Sonic Charmer, we generally support some keyhole solutions to mitigate possible or potential problems against open borders, though we may draw the line differently.
The main way we probably differ from you is that our keyhole solutions try to keep to a minimum people who are blanket-rejected from entering the country. Instead of blanket rejections, we advocate taxes, tariffs, etc. There are probably some classes of people — criminals and high-likelihood terrorists — for whom blanket rejection is more suited. See e.g. here.
The other likely difference: we’d probably support open borders even if the keyhole solution we proposed weren’t enacted. I introduced a typology in this post. On most issues, we adopt the (1) > (2) > (3) or (2) > (1) > (3) position in that jargon. I suspect you would adopt a (2) > (3) > (1) position wrt your keyhole solutions, i.e., you would consider the infeasibility of such a keyhole solution a deal-breaker.
Instead of blanket rejections, we advocate taxes, tariffs, etc.
Understood, but what’s interesting is that in other contexts, most right-thinking people attempt to emphasize that taxes/tariffs/etc. can have ~almost the same effect as blanket rejections.

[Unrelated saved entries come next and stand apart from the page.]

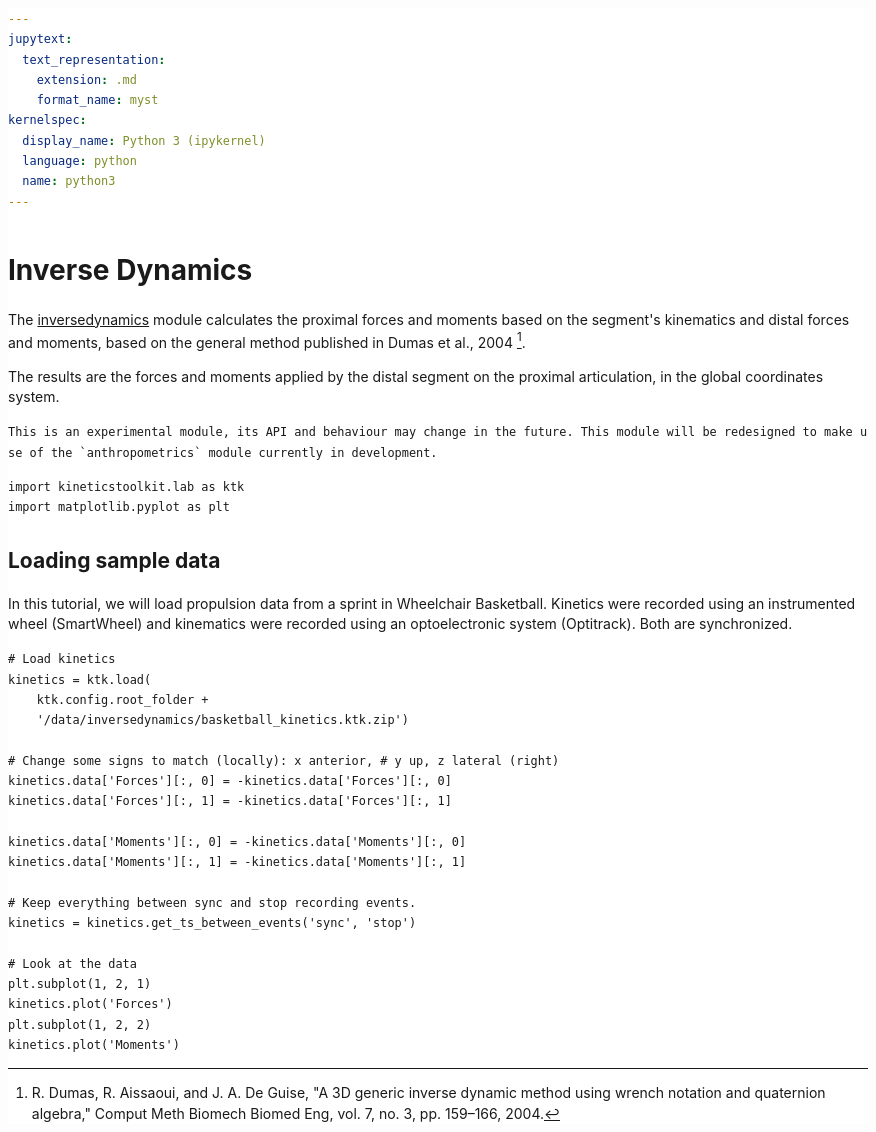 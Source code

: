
 ```yaml
---
jupytext:
  text_representation:
    extension: .md
    format_name: myst
kernelspec:
  display_name: Python 3 (ipykernel)
  language: python
  name: python3
---
```


# Inverse Dynamics

The [inversedynamics](../api/kineticstoolkit.inversedynamics.rst) module calculates the proximal forces and moments based on the segment's kinematics and distal forces and moments, based on the general method published in Dumas et al., 2004 [^1].

[^1]: R. Dumas, R. Aissaoui, and J. A. De Guise, "A 3D generic inverse dynamic method using wrench notation and quaternion algebra," Comput Meth Biomech Biomed Eng, vol. 7, no. 3, pp. 159–166, 2004.

The results are the forces and moments applied by the distal segment on the
proximal articulation, in the global coordinates system.

```{warning}
This is an experimental module, its API and behaviour may change in the future. This module will be redesigned to make use of the `anthropometrics` module currently in development.
```

```{code-cell} ipython3
import kineticstoolkit.lab as ktk
import matplotlib.pyplot as plt
```

## Loading sample data

In this tutorial, we will load propulsion data from a sprint in Wheelchair Basketball. Kinetics were recorded using an instrumented wheel (SmartWheel) and kinematics were recorded using an optoelectronic system (Optitrack). Both are synchronized.

```{code-cell}
# Load kinetics
kinetics = ktk.load(
    ktk.config.root_folder +
    '/data/inversedynamics/basketball_kinetics.ktk.zip')

# Change some signs to match (locally): x anterior, # y up, z lateral (right)
kinetics.data['Forces'][:, 0] = -kinetics.data['Forces'][:, 0]
kinetics.data['Forces'][:, 1] = -kinetics.data['Forces'][:, 1]

kinetics.data['Moments'][:, 0] = -kinetics.data['Moments'][:, 0]
kinetics.data['Moments'][:, 1] = -kinetics.data['Moments'][:, 1]

# Keep everything between sync and stop recording events.
kinetics = kinetics.get_ts_between_events('sync', 'stop')

# Look at the data
plt.subplot(1, 2, 1)
kinetics.plot('Forces')
plt.subplot(1, 2, 2)
kinetics.plot('Moments')
```
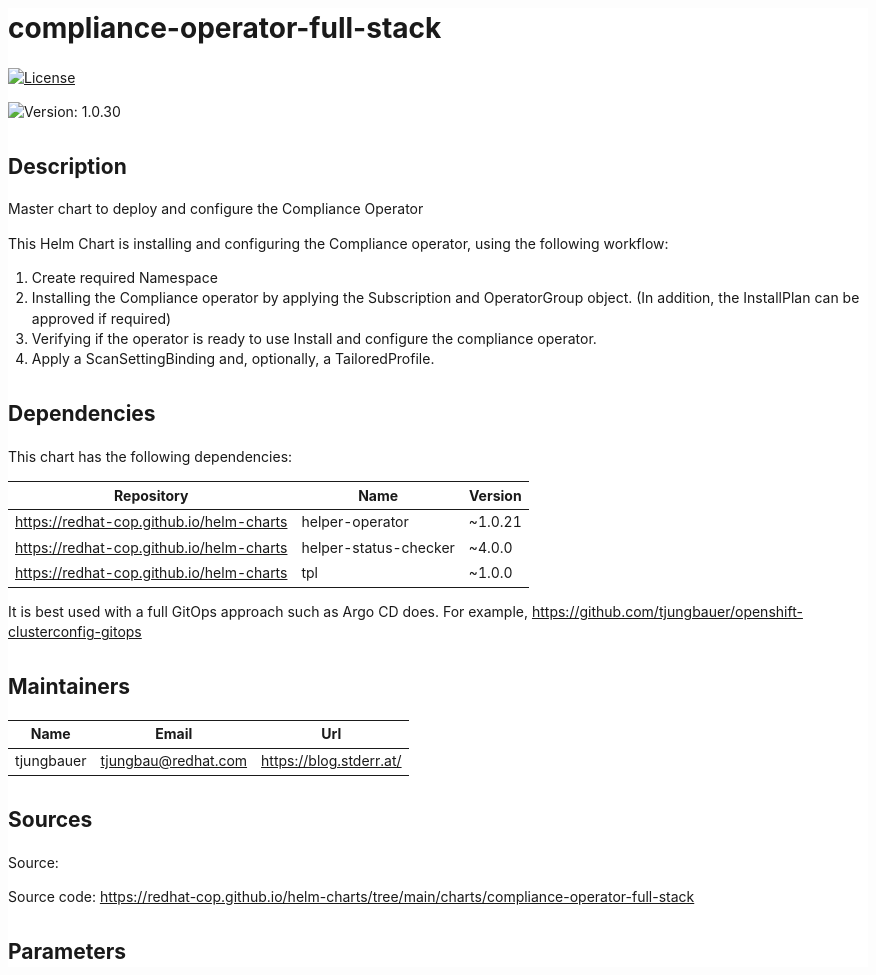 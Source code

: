 

# compliance-operator-full-stack

  [![License](https://img.shields.io/badge/License-Apache_2.0-blue.svg)](https://opensource.org/licenses/Apache-2.0)

  ![Version: 1.0.30](https://img.shields.io/badge/Version-1.0.30-informational?style=flat-square)

 

  ## Description

  Master chart to deploy and configure the Compliance Operator

This Helm Chart is installing and configuring the Compliance operator, using the following workflow:

1. Create required Namespace
2. Installing the Compliance operator by applying the Subscription and OperatorGroup object. (In addition, the InstallPlan can be approved if required)
3. Verifying if the operator is ready to use Install and configure the compliance operator.
4. Apply a ScanSettingBinding and, optionally, a TailoredProfile.

## Dependencies

This chart has the following dependencies:

| Repository | Name | Version |
|------------|------|---------|
| https://redhat-cop.github.io/helm-charts | helper-operator | ~1.0.21 |
| https://redhat-cop.github.io/helm-charts | helper-status-checker | ~4.0.0 |
| https://redhat-cop.github.io/helm-charts | tpl | ~1.0.0 |

It is best used with a full GitOps approach such as Argo CD does. For example, https://github.com/tjungbauer/openshift-clusterconfig-gitops

## Maintainers

| Name | Email | Url |
| ---- | ------ | --- |
| tjungbauer | <tjungbau@redhat.com> | <https://blog.stderr.at/> |

## Sources
Source:

Source code: https://redhat-cop.github.io/helm-charts/tree/main/charts/compliance-operator-full-stack

## Parameters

For example, poll taxes or literacy tests; nobody concerned about ensuring the universal right to vote is ever comforted by the fact that those aren’t blanket solutions and are ‘merely’ keyhole solutions. And, I’ve always thought they have a point. Why doesn’t the same apply here? Isn’t a realistic ‘keyhole solution’, of the type that would appease someone like me, more or less equivalent to some kind of border control?
On most issues, we adopt the (1) > (2) > (3) or (2) > (1) > (3) position in that jargon. I suspect you would adopt a (2) > (3) > (1) position wrt your keyhole solutions, i.e., you would consider the infeasibility of such a keyhole solution a deal-breaker.
Agreed on my vote going for 2 > 3 > 1. WIth the nit-picky caveat that I still don’t think ‘open borders with a keyhole solution’ is accurately described as open borders in the first place. A keyhole solution, the way you’re using it, renders the borders not completely ‘open’, and so all that remains to discuss is where to draw the boundary re: how to control the borders. And all I’m really arguing for is that there *should be* such a control.
You make two interesting points. I’ll address the point about tariffs and taxes first. You might want to check out the immigration tariffs page for some background, but I’ll just concentrate on your core point. The argument I make here is very simplistic, but it is meant more for illustrative purposes than to be the final word.
A tariff or tax is distortionary for a particular transaction (creating a deadweight loss) iff the magnitude of the tariff or tax is greater than the social surplus generated by the transaction. In plainspeak, an immigration tariff would lead to a particular immigration action not occurring if the value of the tariff exceeds the (perceived, subjective) gain to the migrant from migrating. This is admittedly a very simply picture.
Now, the kinds of immigration tariffs we recommend are those whose value is less than what we think most migrants gain from migrating. We think that potential migrants would gain a lot from migrating in the absence of a tariff. So, the actual number of migrants who would be de facto denied the opportunity to migrate via an immigration tariff would, in our estimation, be small.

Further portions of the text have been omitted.